Social media has often been thought of as a non-essential part of the marketing mix. The kind of thing you do because everyone else is doing it. It’s very often the case that the business owner’s perception of this branch of marketing is that it’s a job assigned to the intern, or possibly an already over-worked assistant. As a result “social media marketing” is never elevated above the process of posting an occasional tweet about an industry-related article, or a cute picture of a sleeping cat on Facebook.
However, new data released by Jobs in Social Media suggests that you get what you pay for when it comes to social media marketing, and real expertise in the field comes at a cost. A social media account executive can command up to $73,000 per year (around £45,500), but before parting with this kind of money, you have to ask what they’re doing that the intern can’t.
Obviously, you’re getting more than just the posts and the tweets. By hiring someone to manage your social media accounts you should be getting someone familiar with the ins and outs of all social media platforms, who can navigate them in their sleep (although sleep-tweeters should be avoided at all costs.) They should also be apt at keeping up to date with changes, and be able to recognise and adopt new trends.

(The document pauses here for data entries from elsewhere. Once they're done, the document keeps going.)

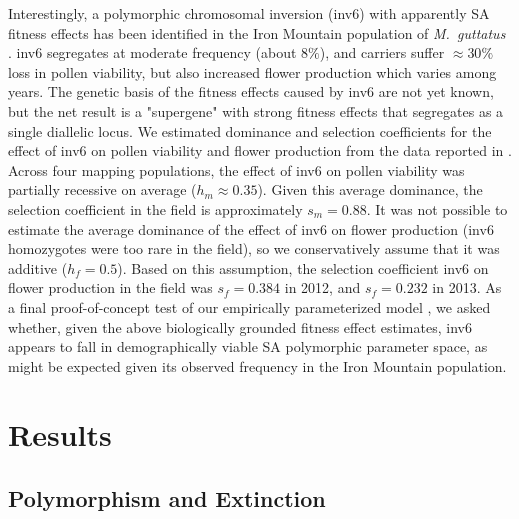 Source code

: \documentclass[11pt]{article}
\begin{document}
Interestingly, a polymorphic chromosomal inversion (inv6) with apparently SA fitness effects has been identified in the Iron Mountain population of {\itshape M.~guttatus} \citep{LeeKelly2015}. inv6 segregates at moderate frequency (about $8\%$), and carriers suffer $\approx 30 \%$ loss in pollen viability, but also increased flower production which varies among years. The genetic basis of the fitness effects caused by inv6 are not yet known, but the net result is a "supergene" with strong fitness effects that segregates as a single diallelic locus. We estimated dominance and selection coefficients for the effect of inv6 on pollen viability and flower production from the data reported in \citet{LeeKelly2015}. Across four mapping populations, the effect of inv6 on pollen viability was partially recessive on average ($h_m \approx 0.35$). Given this average dominance, the selection coefficient in the field is approximately $s_m = 0.88$. It was not possible to estimate the average dominance of the effect of inv6 on flower production (inv6 homozygotes were too rare in the field), so we conservatively assume that it was additive ($h_f = 0.5$). Based on this assumption, the selection coefficient inv6 on flower production in the field was $s_f = 0.384$ in 2012, and $s_f = 0.232$ in 2013. As a final proof-of-concept test of our empirically parameterized model \citep[e.g.,][]{Servedio2014}, we asked whether, given the above biologically grounded fitness effect estimates, inv6 appears to fall in demographically viable SA polymorphic parameter space, as might be expected given its observed frequency in the Iron Mountain population.


\section*{Results}\label{sec:Results}

\subsection*{Polymorphism and Extinction}\label{subsec:PolyExt}
\end{document}

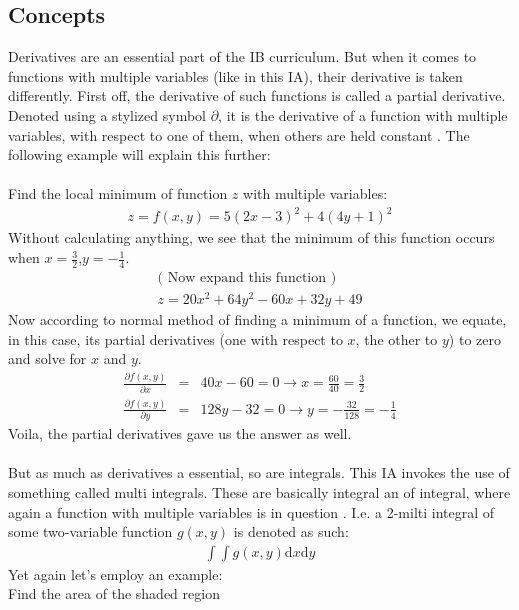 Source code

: \documentclass[11pt,a4paper]{article}
\numberwithin{equation}{subsection}
\begin{document}
\subsection{Concepts}
Derivatives are an essential part of the IB curriculum. But when it comes to functions with multiple variables (like in this IA), their derivative is taken differently. First off, the derivative of such functions is called a partial derivative. Denoted using a stylized symbol $\partial$, it is the derivative of a function with multiple variables, with respect to one of them, when others are held constant \cite{matthews_1998}. The following example will explain this further:\\
\\
Find the local minimum of function $z$ with multiple variables:
\begin{gather*}
z = f(x,y) = 5(2x-3)^{2} + 4(4y+1)^{2}
\end{gather*}
Without calculating anything, we see that the minimum of this function occurs when $x= \frac{3}{2} $,$ y= -\frac{1}{4}$.
\begin{gather*}
\text{( Now expand this function )}\\
z = 20x^{2} + 64y^{2} -60x + 32y +49
\end{gather*}
Now according to normal method of finding a minimum of a function, we equate, in this case, its partial derivatives (one with respect to $x$, the other to $y$) to zero and solve for $x$ and $y$.
\begin{eqnarray*}
\frac{\partial f(x,y)}{\partial x}  &=&  40x-60 = 0 \rightarrow x = \frac{60}{40}=\frac{3}{2}\\
\frac{\partial f(x,y)}{\partial y}  &=&  128y-32 = 0 \rightarrow y = -\frac{32}{128}=-\frac{1}{4}
\end{eqnarray*}
Voila, the partial derivatives gave us the answer as well.\\
\\
But as much as derivatives a essential, so are integrals. This IA invokes the use of something called multi integrals. These are basically integral an of integral, where again a function with multiple variables is in question \cite{stewart_2008}. I.e. a 2-milti integral of some two-variable function $g(x,y)$ is denoted as such:
\begin{gather*}
\int \int g(x,y) \mathrm{d}x\mathrm{d}y
\end{gather*}
Yet again let's employ an example: \\
Find the area of the shaded region\\
\end{document}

They should be familiar with advertising on various platforms, and have experience in building ad campaigns that deliver results. Experience is often the key to these roles, and this is something that you should be willing to pay for. Make sure you identify applicants with experience in your industry too, as the approach and technique will vary with different products, brands, and target demographics.
If you’re hiring someone to write your blog, they should also be familiar with how to optimise the content for search engines, how to use a variety of content management systems (CMS), and how to network efficiently Anyone can spend 3 hours a day idly commenting on other blogs, but it takes a quality blogger with experience to find and identify influential and valuable blogs to reach out to.
And finally, if you’re hiring someone to manage your engagement or community, then they will have to be natural people person. But this isn’t the only quality you should be looking for. A good engagement co-ordinator must be able to identify peak times for posting, respond to trends in demographics and to adjust their tone and approach depending on their audience. It’s a role that is more analytical than one might think, and you should be looking for someone with equal parts communication and analytical skills. The ability to easily converse online is only one small part of the whole package.
So, have I convinced that it isn’t just a role for the intern anymore? By all means, allow interns and work experience participants to get their feet wet and try their hand at social media, but don’t be mistaken for thinking this is a viable long-term strategy.